Task directions —
Go through the entries below and pick out every line with "就给这个类名添加样式就行了".

== Dataset entries ==

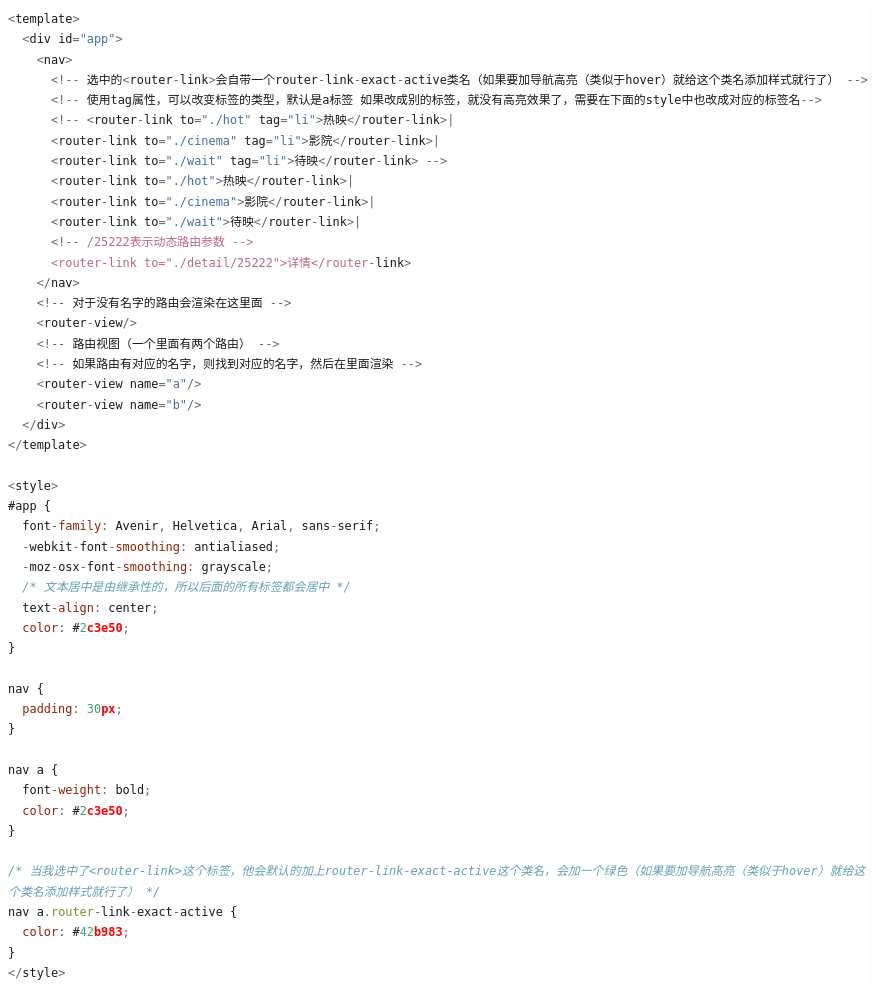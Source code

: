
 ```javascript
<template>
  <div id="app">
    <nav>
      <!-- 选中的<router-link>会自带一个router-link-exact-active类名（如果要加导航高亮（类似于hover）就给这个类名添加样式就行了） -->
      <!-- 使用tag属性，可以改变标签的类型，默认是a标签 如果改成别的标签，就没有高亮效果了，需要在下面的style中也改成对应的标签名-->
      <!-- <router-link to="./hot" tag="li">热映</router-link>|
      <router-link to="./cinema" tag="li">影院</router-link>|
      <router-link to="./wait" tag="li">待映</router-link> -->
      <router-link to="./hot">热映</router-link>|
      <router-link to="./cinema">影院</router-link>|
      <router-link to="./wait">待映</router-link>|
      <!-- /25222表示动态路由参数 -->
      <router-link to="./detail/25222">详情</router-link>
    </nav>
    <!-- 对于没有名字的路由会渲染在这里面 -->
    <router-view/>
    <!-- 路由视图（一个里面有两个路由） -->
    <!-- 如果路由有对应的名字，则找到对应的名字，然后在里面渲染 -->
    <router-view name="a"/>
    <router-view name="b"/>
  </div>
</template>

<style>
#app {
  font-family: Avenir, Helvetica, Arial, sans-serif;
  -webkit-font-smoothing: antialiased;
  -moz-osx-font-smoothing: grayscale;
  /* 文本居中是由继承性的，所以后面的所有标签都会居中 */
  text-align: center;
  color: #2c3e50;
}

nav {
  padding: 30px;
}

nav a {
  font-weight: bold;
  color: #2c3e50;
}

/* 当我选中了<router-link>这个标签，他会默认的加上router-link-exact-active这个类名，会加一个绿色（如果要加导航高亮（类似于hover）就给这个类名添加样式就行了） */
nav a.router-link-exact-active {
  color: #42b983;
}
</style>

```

===
== Dataset entries ==

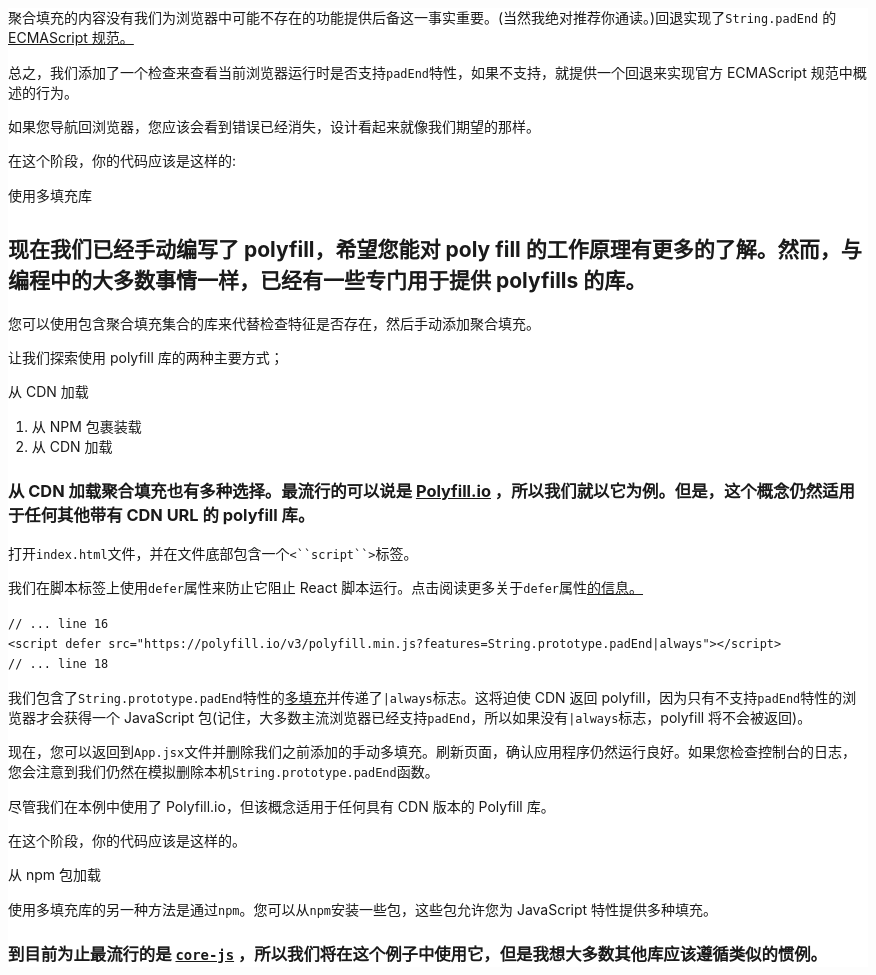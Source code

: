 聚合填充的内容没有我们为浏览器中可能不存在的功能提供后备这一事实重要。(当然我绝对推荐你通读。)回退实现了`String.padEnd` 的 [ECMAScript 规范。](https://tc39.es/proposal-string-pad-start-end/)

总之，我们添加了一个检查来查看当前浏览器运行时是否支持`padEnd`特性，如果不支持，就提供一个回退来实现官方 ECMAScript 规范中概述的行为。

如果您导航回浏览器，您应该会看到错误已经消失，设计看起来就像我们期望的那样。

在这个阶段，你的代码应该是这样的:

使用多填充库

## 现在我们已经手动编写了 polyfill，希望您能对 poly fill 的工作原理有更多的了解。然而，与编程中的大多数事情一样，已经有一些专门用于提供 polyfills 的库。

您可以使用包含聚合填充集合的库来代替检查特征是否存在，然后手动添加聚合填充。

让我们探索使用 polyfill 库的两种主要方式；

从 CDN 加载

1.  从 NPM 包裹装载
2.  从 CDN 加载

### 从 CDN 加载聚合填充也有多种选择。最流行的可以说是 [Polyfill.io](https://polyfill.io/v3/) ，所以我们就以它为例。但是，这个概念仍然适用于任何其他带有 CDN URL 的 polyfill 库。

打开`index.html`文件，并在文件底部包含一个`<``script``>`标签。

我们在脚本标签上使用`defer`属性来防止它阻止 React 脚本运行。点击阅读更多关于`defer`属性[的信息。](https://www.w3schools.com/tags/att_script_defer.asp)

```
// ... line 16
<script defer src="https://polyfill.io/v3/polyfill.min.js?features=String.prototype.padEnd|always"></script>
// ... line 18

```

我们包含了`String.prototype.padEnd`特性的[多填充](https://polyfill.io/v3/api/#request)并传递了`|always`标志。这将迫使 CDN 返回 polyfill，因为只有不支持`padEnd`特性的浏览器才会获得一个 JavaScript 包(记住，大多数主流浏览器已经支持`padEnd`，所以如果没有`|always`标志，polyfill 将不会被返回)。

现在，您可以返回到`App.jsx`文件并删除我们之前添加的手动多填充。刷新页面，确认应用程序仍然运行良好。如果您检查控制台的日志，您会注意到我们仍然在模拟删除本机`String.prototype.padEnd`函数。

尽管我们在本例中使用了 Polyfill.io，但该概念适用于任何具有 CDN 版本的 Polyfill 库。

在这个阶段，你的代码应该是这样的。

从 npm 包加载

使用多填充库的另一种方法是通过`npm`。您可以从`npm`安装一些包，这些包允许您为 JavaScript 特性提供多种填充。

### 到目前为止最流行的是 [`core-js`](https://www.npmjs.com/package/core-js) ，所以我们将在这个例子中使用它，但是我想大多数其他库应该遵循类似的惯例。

===

Exercise response —
      <!-- 选中的<router-link>会自带一个router-link-exact-active类名（如果要加导航高亮（类似于hover）就给这个类名添加样式就行了） -->
/* 当我选中了<router-link>这个标签，他会默认的加上router-link-exact-active这个类名，会加一个绿色（如果要加导航高亮（类似于hover）就给这个类名添加样式就行了） */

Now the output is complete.